■ **EXERCISE BRIEF**: Output every record exactly and leave each picture out.

■ **SOURCE DATA**:
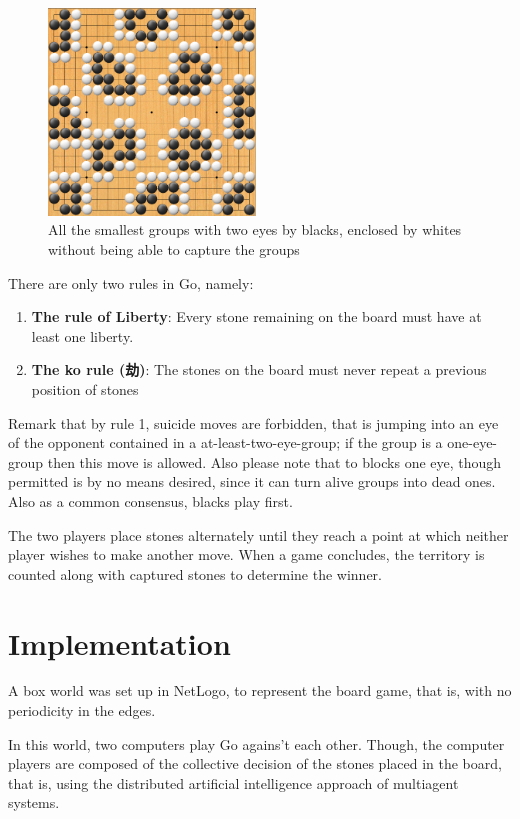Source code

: \documentclass[a4paper,10pt,twocolumn]{article}
\begin{document}
\begin{CJK*}{UTF8}{gbsn}
\begin{figure}[!ht]
\begin{center}
\includegraphics[width=5.5cm]{eyes.png}
\caption{\footnotesize All the smallest groups with two eyes by blacks, enclosed by whites without being able to capture the groups \label{f1}}
\end{center}
\end{figure}

There are only two rules in Go, namely: 

\begin{enumerate}
\item \textbf{The rule of Liberty}: Every stone remaining on the board must have at least one liberty.
\item \textbf{The ko rule (劫)}: The stones on the board must never repeat a previous position of stones
\end{enumerate}

Remark that by rule 1, suicide moves are forbidden, that is jumping into an eye of the opponent contained in a at-least-two-eye-group; if the group is a one-eye-group then this move is allowed. Also please note that to blocks one eye, though permitted is by no means desired, since it can turn alive groups into dead ones. Also as a common consensus, blacks play first.   

The two players place stones alternately until they reach a point at which neither player wishes to make another move. When a game concludes, the territory is counted along with captured stones to determine the winner. 

\section{Implementation}
A box world was set up in NetLogo, to represent the board game, that is, with no periodicity in the edges.  

In this world, two computers play Go agains't each other. Though, the computer players are composed of the collective decision of the stones placed in the board, that is, using the distributed artificial intelligence approach of multiagent systems. 


\end{CJK*}
\end{document}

■ **WRITTEN SOLUTION**:
Source code

: \documentclass[a4paper,10pt,twocolumn]{article}
\begin{document}
\begin{CJK*}{UTF8}{gbsn}
\begin{figure}[!ht]
\begin{center}
\includegraphics[width=5.5cm]{eyes.png}
\caption{\footnotesize All the smallest groups with two eyes by blacks, enclosed by whites without being able to capture the groups \label{f1}}
\end{center}
\end{figure}

There are only two rules in Go, namely: 

\begin{enumerate}
\item \textbf{The rule of Liberty}: Every stone remaining on the board must have at least one liberty.
\item \textbf{The ko rule (劫)}: The stones on the board must never repeat a previous position of stones
\end{enumerate}

Remark that by rule 1, suicide moves are forbidden, that is jumping into an eye of the opponent contained in a at-least-two-eye-group; if the group is a one-eye-group then this move is allowed. Also please note that to blocks one eye, though permitted is by no means desired, since it can turn alive groups into dead ones. Also as a common consensus, blacks play first.   

The two players place stones alternately until they reach a point at which neither player wishes to make another move. When a game concludes, the territory is counted along with captured stones to determine the winner. 

\section{Implementation}
A box world was set up in NetLogo, to represent the board game, that is, with no periodicity in the edges.  

In this world, two computers play Go agains't each other. Though, the computer players are composed of the collective decision of the stones placed in the board, that is, using the distributed artificial intelligence approach of multiagent systems. 


\end{CJK*}
\end{document}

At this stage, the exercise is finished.